The Trentonian (Trenton, NJ)

Challenges will grow in second half of season

- Jack McCaffery Columnist

WASHINGTON >> Brett Brown didn’t win 27 games in his first season of NBA head coaching, didn’t win that many in his second, didn’t win that many in his third, and might not have known whether there would be a fourth or fifth. All he understood was that NBA victories are not easy. All he knew as he waited Wednesday night to begin the second half of his sixth season was that his Sixers already had 27 wins, were in a pace to win 54, and that it was better that way than the other.

“The fact that we’re winning,” Brown would say before a game against the Wizards, about what most pleased him through the season’s first half. “The fact that despite some ups and downs, trying to figure out the design of the team, that we’re winning. The fact that we have firepower that we haven’t had before.”

Good times. Maybe not great. But given everything, a 27-14 record halfway through a first half ripe for dysfunctio­n was a coaching achievemen­t.

Literally from Day 1 of training camp, when Ben Simmons proclaimed that he’d emerged from the offseason no better equipped to make threepoint shots and not in a mood to try, Brown has been challenged.

That was him being made to provide the cushion for an experiment gone way, way wrong and to make Markelle Fultz a starter. He knew, even if he never said it, that the initiative had no chance to succeed. But because the franchise overpaid to trade up for Fultz’s draft rights, at some point the head coach was going to be made to give him a reasonable chance to be a star. Brown did that, starting Fultz for 15 games, six of them losses, watching the young guard consistent­ly make poor decisions while the profession­ally peaking J.J. Redick was trapped on the bench.

That was Brown later being fortunate enough to have his general manager acquire Jimmy Butler, a budding Hall of Fame candidate as a player, already in the Hall of Fame of coach-challenger­s. And that was him who would lose two starters, and two of his truly favorite players in Dario Saric and Robert Covington, and to continue a vigil for Elton Brand to fit him with another championsh­ip-level NBA starter.

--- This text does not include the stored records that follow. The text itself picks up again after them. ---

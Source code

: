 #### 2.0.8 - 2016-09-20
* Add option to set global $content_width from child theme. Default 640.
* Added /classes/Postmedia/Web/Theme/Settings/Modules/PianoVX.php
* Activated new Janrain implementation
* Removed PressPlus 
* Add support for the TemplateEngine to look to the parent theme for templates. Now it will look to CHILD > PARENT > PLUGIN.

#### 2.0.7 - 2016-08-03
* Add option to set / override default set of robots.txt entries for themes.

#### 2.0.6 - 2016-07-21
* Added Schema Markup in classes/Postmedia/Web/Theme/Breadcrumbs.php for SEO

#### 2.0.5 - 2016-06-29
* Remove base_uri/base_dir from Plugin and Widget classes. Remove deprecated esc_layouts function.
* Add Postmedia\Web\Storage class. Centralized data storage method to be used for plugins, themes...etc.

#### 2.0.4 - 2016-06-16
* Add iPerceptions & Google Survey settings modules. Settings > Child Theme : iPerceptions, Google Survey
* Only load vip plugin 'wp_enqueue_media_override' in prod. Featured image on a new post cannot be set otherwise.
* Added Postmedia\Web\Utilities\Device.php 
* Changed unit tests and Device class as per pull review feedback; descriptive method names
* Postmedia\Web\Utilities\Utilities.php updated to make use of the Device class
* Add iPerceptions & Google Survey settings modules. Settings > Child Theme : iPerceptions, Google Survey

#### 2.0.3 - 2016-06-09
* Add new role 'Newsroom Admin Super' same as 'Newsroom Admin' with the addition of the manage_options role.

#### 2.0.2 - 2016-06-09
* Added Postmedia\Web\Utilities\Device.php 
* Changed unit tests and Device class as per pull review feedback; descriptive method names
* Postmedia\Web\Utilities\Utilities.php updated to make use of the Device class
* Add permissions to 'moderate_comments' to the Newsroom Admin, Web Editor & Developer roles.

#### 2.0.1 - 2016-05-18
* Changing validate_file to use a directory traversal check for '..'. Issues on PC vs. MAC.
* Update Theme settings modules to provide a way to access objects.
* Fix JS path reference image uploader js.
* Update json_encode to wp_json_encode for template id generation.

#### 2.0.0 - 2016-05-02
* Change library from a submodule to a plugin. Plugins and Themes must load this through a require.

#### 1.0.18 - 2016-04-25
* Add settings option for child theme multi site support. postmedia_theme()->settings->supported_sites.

That was him reportedly criticized by Butler in a loud film session. That was him trying to console Joel Embiid, who demanded more touches. That was him playing without his top draft choice, Zhaire Smith, out all season with a foot injury, yet again.

And that was him, at the midway point, excited about what should be next.

“Defense is going to be the dot-connector,” Brown said. “As we sort of grow that mentality and that understand­ing, that’s the method that teams can come together, with passing as a really close cousin. I see signs of that. So there is an excitement. We have the best home record in the league. We still have to get back on track when we play some of the heavyweigh­ts in the NBA. We understand that. But there are tremendous signs all over the place that kind of get you excited to really attack this second half of the season.”

The halves of an NBA season neither are, nor are designed to be, mirror images. Rosters will change. Brand will add another veteran. Eventually, the truly weak in pro basketball will tend to crumble or tank, which is largely how the Sixers were able to win their final 16 last year. The schedule will not be exactly the same. And for the Sixers, it could grow more challengin­g in a hurry.

“Not ‘could’,” T.J. McConnell said. “It’s going to. We’ve got a little stretch before then that we could rally off some wins. But we’re taking it one day at a time and not overlookin­g anyone.”

The Sixers are 0-2 against Boston, 1-2 against Toronto and 1-0 against Milwaukee. They are 2-0 against the Clippers, but have yet to face the rest of the Western Conference cream — Golden State, Oklahoma City, Denver or Houston. But consider this scheduling handful, which starts Jan. 17: At Indiana, home against OKC, Houston and the Spurs, then at Denver, at the Lakers and at Golden State. And after a game in Sacramento, they will have a four-game homestand against Toronto, Denver, the Lakers and the Nuggets. That’s not a schedule; that’s a burden of proof.

“We’ve talked about it,” Brown said. “We have a chance to get wins under our belt, to get a respectful cockiness, a mojo, a swagger, a belief that we can take then into royalty, elite in the league. All those games are national TV games and it’s the elite of the NBA.”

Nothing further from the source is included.